Default-host strategy

This strategy exposes the components to the outside world on the sub-paths of the default host of the cluster. It is similar to the single-host strategy. All the limitations and advantages of the single-host strategy applying to this strategy as well.

Security considerations

This section explains the security impact of using different Che workspace exposure strategies.

All the security-related considerations in this section are only applicable to Che in multiuser mode. The single user mode does not impose any security restrictions.

JSON web token (JWT) proxy

All Che plug-ins, editors, and components can require authentication of the user accessing them. This authentication is performed using a JSON web token (JWT) proxy that functions as a reverse proxy of the corresponding component, based on its configuration, and performs the authentication on behalf of the component.

The authentication uses a redirect to a special page on the Che server that propagates the workspace and user-specific authentication token (workspace access token) back to the originally requested page.

The JWT proxy accepts the workspace access token from the following places in the incoming requests, in the following order:

  1. The token query parameter

  2. The Authorization header in the bearer-token format

  3. The access_token cookie

Secured plug-ins and editors

Che users do not need to secure workspace plug-ins and workspace editors (such as Che-Theia). This is because the JWT proxy authentication is indiscernible to the user and is governed by the plug-in or editor definition in their meta.yaml descriptors.

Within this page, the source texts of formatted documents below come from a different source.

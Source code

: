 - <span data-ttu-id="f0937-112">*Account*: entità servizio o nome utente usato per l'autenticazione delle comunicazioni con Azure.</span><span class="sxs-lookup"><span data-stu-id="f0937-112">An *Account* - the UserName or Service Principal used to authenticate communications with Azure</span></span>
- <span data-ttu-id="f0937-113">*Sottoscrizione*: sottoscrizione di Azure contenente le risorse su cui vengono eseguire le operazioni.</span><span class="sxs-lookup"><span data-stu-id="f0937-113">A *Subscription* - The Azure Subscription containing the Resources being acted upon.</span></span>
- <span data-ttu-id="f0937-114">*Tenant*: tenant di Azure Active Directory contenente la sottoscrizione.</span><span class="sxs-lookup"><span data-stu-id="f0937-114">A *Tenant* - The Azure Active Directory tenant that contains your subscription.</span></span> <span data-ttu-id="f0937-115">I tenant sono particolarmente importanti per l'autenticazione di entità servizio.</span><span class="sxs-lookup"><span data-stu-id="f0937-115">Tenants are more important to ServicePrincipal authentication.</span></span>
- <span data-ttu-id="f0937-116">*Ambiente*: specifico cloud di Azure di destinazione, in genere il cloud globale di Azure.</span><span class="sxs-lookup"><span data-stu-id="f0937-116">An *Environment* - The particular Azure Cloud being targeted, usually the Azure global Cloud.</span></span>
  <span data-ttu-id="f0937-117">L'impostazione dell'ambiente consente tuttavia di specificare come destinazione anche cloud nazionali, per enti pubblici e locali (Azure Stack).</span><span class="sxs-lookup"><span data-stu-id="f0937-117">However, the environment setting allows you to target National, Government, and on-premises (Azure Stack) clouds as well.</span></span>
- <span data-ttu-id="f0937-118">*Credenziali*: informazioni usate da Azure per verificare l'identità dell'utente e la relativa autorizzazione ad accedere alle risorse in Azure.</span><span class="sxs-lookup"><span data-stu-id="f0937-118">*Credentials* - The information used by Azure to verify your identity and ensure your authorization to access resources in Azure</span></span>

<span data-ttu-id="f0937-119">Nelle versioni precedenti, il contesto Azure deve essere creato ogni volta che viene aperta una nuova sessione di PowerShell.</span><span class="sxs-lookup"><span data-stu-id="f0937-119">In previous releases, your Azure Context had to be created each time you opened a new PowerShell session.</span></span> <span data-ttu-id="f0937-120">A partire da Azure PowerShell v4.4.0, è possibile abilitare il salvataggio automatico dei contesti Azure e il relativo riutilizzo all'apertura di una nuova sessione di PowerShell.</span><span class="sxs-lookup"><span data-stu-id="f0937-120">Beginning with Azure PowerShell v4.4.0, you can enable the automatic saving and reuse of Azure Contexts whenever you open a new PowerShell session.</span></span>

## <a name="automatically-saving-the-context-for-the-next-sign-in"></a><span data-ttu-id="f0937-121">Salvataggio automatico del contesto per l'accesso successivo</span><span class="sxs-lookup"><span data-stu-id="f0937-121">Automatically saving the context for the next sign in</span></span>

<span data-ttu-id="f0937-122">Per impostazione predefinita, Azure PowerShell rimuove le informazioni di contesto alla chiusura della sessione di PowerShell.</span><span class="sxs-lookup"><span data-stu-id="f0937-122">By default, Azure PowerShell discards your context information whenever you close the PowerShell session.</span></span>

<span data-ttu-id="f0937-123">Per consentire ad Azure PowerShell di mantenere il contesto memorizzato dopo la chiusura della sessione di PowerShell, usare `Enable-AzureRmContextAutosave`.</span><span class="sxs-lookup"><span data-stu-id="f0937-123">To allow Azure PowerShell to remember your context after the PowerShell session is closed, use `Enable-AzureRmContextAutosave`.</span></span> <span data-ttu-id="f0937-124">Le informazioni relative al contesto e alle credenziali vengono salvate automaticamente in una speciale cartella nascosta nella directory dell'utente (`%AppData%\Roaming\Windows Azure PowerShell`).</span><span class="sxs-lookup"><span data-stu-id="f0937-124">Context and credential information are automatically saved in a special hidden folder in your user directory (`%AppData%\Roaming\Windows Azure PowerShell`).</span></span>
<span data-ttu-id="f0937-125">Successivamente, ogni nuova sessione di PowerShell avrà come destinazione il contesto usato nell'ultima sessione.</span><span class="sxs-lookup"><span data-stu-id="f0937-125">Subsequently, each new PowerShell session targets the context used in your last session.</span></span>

Secured container-image components

Container-image components can define custom endpoints for which the devfile author can require Che-provided authentication, if needed. This authentication is configured using two optional attributes of the endpoint:

  • secure - A boolean attribute that instructs the Che server to put the JWT proxy in front of the endpoint. Such endpoints have to be provided with the workspace access token in one of the several ways explained in JSON web token (JWT) proxy. The default value of the attribute is false.

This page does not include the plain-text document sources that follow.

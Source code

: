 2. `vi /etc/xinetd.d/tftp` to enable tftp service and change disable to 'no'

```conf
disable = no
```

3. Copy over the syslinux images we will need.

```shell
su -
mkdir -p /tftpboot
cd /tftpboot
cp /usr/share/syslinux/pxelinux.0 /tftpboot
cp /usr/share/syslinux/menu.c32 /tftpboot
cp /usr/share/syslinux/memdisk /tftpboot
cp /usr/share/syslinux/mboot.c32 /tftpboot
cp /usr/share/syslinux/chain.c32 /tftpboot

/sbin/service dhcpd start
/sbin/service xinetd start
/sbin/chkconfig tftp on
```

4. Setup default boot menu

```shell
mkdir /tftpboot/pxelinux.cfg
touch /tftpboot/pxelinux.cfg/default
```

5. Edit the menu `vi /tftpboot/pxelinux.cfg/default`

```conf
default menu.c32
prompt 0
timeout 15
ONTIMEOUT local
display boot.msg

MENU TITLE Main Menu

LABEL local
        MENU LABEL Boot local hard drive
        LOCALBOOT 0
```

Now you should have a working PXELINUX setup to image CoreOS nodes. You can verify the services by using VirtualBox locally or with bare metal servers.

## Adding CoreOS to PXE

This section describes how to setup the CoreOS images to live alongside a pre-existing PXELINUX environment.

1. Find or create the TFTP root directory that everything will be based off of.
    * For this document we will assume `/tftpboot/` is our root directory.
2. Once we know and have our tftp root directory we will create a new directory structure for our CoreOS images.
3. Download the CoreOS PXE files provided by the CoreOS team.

  • cookiesAuthEnabled - A boolean attribute that instructs the Che server to automatically redirect the unauthenticated requests for current user authentication as described in JSON web token (JWT) proxy. Setting this attribute to true has security consequences because it makes Cross-site request forgery (CSRF) attacks possible. The default value of the attribute is false.

Cross-site request forgery attacks

Cookie-based authentication can make an application secured by a JWT proxy prone to Cross-site request forgery (CSRF) attacks. See the Cross-site request forgery Wikipedia page and other resources to ensure your application is not vulnerable.

Phishing attacks

An attacker who is able to create an Ingress or route inside the cluster with the workspace that shares the host with some services behind a JWT proxy, the attacker may be able to create a service and a specially forged Ingress object. When such a service or Ingress is accessed by a legitimate user that was previously authenticated with a workspace, it can lead to the attacker stealing the workspace access token from the cookies sent by the legitimate user’s browser to the forged URL. To eliminate this attack vector, configure OpenShift to disallow setting the host of an Ingress.